• _WHAT TO PRODUCE_
Every line below that holds "mkCarousel" must be copied.

• _EXTRACTED RECORDS_

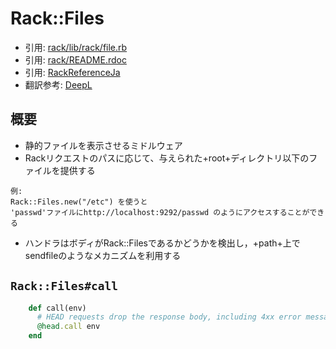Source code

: # Rack::Files
- 引用: [rack/lib/rack/file.rb](https://github.com/rack/rack/blob/master/lib/rack/file.rb)
- 引用: [rack/README.rdoc](https://github.com/rack/rack/blob/master/README.rdoc)
- 引用: [RackReferenceJa](https://route477.net/w/RackReferenceJa.html)
- 翻訳参考: [DeepL](https://www.deepl.com/translator)

## 概要
- 静的ファイルを表示させるミドルウェア
- Rackリクエストのパスに応じて、与えられた+root+ディレクトリ以下のファイルを提供する
```
例:
Rack::Files.new("/etc") を使うと
'passwd'ファイルにhttp://localhost:9292/passwd のようにアクセスすることができる
```
- ハンドラはボディがRack::Filesであるかどうかを検出し，+path+上でsendfileのようなメカニズムを利用する


## `Rack::Files#call`
```ruby
    def call(env)
      # HEAD requests drop the response body, including 4xx error messages.
      @head.call env
    end
```
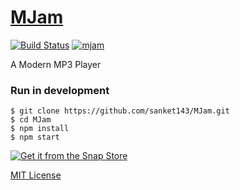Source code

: # [MJam](https://sanket143.github.io/MJam)
[![Build Status](https://travis-ci.org/sanket143/MJam.svg?branch=master)](https://travis-ci.org/sanket143/MJam)
[![mjam](https://snapcraft.io//mjam/badge.svg)](https://snapcraft.io/mjam)

A Modern MP3 Player

### **Run in development**
```shell
$ git clone https://github.com/sanket143/MJam.git
$ cd MJam
$ npm install
$ npm start
```

[![Get it from the Snap Store](https://snapcraft.io/static/images/badges/en/snap-store-white.svg)](https://snapcraft.io/mjam)

[MIT License](LICENSE)
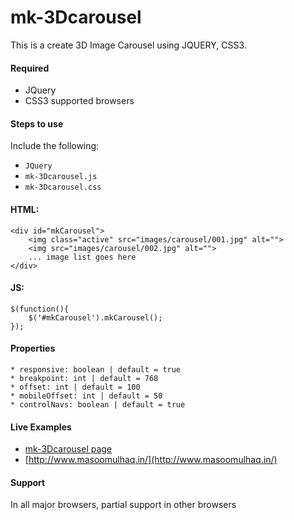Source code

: # mk-3Dcarousel
This is a create 3D Image Carousel using JQUERY, CSS3.

#### Required
* JQuery
* CSS3 supported browsers

#### Steps to use
Include the following:
  * `JQuery`
  * `mk-3Dcarousel.js` 
  * `mk-3Dcarousel.css`

#### HTML:
```
<div id="mkCarousel">
	<img class="active" src="images/carousel/001.jpg" alt="">
	<img src="images/carousel/002.jpg" alt="">
	... image list goes here
</div>
```

#### JS:
```
$(function(){
	$('#mkCarousel').mkCarousel();
});
```

#### Properties
	* responsive: boolean | default = true
	* breakpoint: int | default = 768
	* offset: int | default = 100
	* mobileOffset: int | default = 50
	* controlNavs: boolean | default = true

#### Live Examples
* [mk-3Dcarousel page](http://masoomulhaqs.github.io/mk-3Dcarousel/)
* [http://www.masoomulhaq.in/](http://www.masoomulhaq.in/)

#### Support
In all major browsers, partial support in other browsers
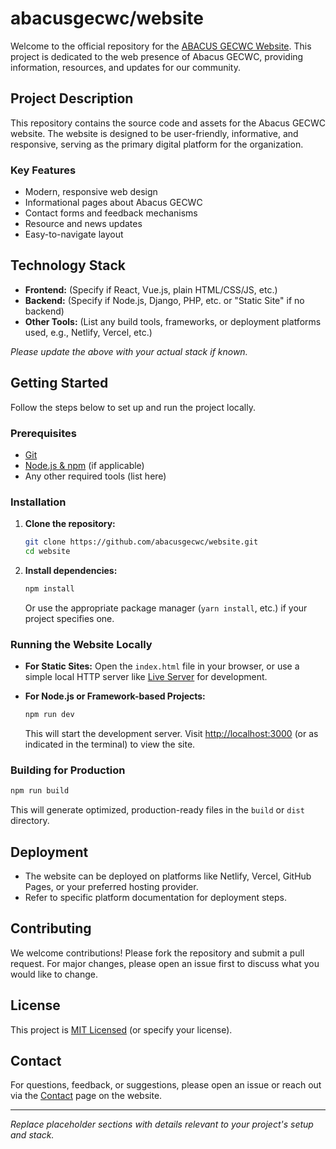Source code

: # abacusgecwc/website

Welcome to the official repository for the [ABACUS GECWC Website](https://github.com/abacusgecwc/website). This project is dedicated to the web presence of Abacus GECWC, providing information, resources, and updates for our community.

## Project Description

This repository contains the source code and assets for the Abacus GECWC website. The website is designed to be user-friendly, informative, and responsive, serving as the primary digital platform for the organization.

### Key Features

- Modern, responsive web design
- Informational pages about Abacus GECWC
- Contact forms and feedback mechanisms
- Resource and news updates
- Easy-to-navigate layout

## Technology Stack

- **Frontend:** (Specify if React, Vue.js, plain HTML/CSS/JS, etc.)
- **Backend:** (Specify if Node.js, Django, PHP, etc. or "Static Site" if no backend)
- **Other Tools:** (List any build tools, frameworks, or deployment platforms used, e.g., Netlify, Vercel, etc.)

*Please update the above with your actual stack if known.*

## Getting Started

Follow the steps below to set up and run the project locally.

### Prerequisites

- [Git](https://git-scm.com/)
- [Node.js & npm](https://nodejs.org/) (if applicable)
- Any other required tools (list here)

### Installation

1. **Clone the repository:**
   ```bash
   git clone https://github.com/abacusgecwc/website.git
   cd website
   ```

2. **Install dependencies:**
   ```bash
   npm install
   ```
   Or use the appropriate package manager (`yarn install`, etc.) if your project specifies one.

### Running the Website Locally

- **For Static Sites:**
  Open the `index.html` file in your browser, or use a simple local HTTP server like [Live Server](https://marketplace.visualstudio.com/items?itemName=ritwickdey.LiveServer) for development.

- **For Node.js or Framework-based Projects:**
  ```bash
  npm run dev
  ```
  This will start the development server. Visit [http://localhost:3000](http://localhost:3000) (or as indicated in the terminal) to view the site.

### Building for Production

```bash
npm run build
```
This will generate optimized, production-ready files in the `build` or `dist` directory.

## Deployment

- The website can be deployed on platforms like Netlify, Vercel, GitHub Pages, or your preferred hosting provider.
- Refer to specific platform documentation for deployment steps.

## Contributing

We welcome contributions! Please fork the repository and submit a pull request. For major changes, please open an issue first to discuss what you would like to change.

## License

This project is [MIT Licensed](LICENSE) (or specify your license).

## Contact

For questions, feedback, or suggestions, please open an issue or reach out via the [Contact](#) page on the website.

---

*Replace placeholder sections with details relevant to your project's setup and stack.*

• _SOLUTION_
<div id="mkCarousel">
	$('#mkCarousel').mkCarousel();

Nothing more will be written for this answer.